*** Opening Provided records ***

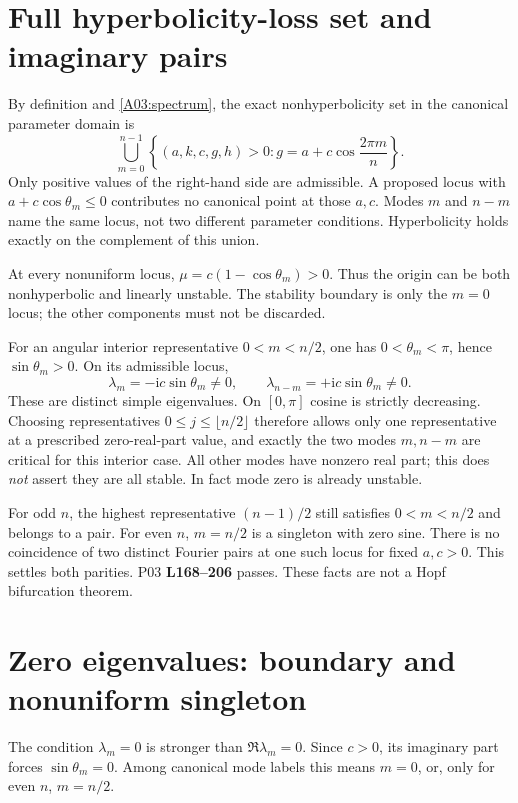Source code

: \documentclass[11pt]{article}
\newcommand{\lin}[1]{\textbf{L#1}}
\begin{document}
\section{Full hyperbolicity-loss set and imaginary pairs}
By definition and \eqref{A03:spectrum}, the exact nonhyperbolicity set in the
canonical parameter domain is
\begin{equation}
 \bigcup_{m=0}^{n-1}
 \left\{(a,k,c,g,h)>0:
       g=a+c\cos\frac{2\pi m}{n}\right\}.\label{A03:nonhyp}
\end{equation}
Only positive values of the right-hand side are admissible. A proposed locus
with $a+c\cos\theta_m\le0$ contributes no canonical point at those $a,c$.
Modes $m$ and $n-m$ name the same locus, not two different parameter
conditions. Hyperbolicity holds exactly on the complement of this union.

At every nonuniform locus,
$\mu=c(1-\cos\theta_m)>0$. Thus the origin can be both nonhyperbolic and
linearly unstable. The stability boundary is only the $m=0$ locus;
the other components must not be discarded.

For an angular interior representative $0<m<n/2$, one has
$0<\theta_m<\pi$, hence $\sin\theta_m>0$. On its admissible locus,
\[
 \lambda_m=-\mathrm i c\sin\theta_m\ne0,\qquad
 \lambda_{n-m}=+\mathrm i c\sin\theta_m\ne0.
\]
These are distinct simple eigenvalues. On $[0,\pi]$ cosine is strictly
decreasing. Choosing representatives $0\le j\le\lfloor n/2\rfloor$
therefore allows only one representative at a prescribed zero-real-part
value, and exactly the two modes $m,n-m$ are critical for this interior case.
All other modes have nonzero real part; this does \emph{not} assert they
are all stable. In fact mode zero is already unstable.

For odd $n$, the highest representative $(n-1)/2$ still satisfies
$0<m<n/2$ and belongs to a pair. For even $n$, $m=n/2$ is a singleton
with zero sine. There is no coincidence of two distinct Fourier pairs at
one such locus for fixed $a,c>0$. This settles both parities. P03
\lin{168--206} passes. These facts are not a Hopf bifurcation theorem.

\section{Zero eigenvalues: boundary and nonuniform singleton}
The condition $\lambda_m=0$ is stronger than $\Re\lambda_m=0$. Since
$c>0$, its imaginary part forces $\sin\theta_m=0$. Among canonical mode
labels this means $m=0$, or, only for even $n$, $m=n/2$.
\end{document}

*** Closing Provided records ***

■ **To do**: All that is needed is how many lines of the data contain "right", stated as a number.

■ **Task output**: 2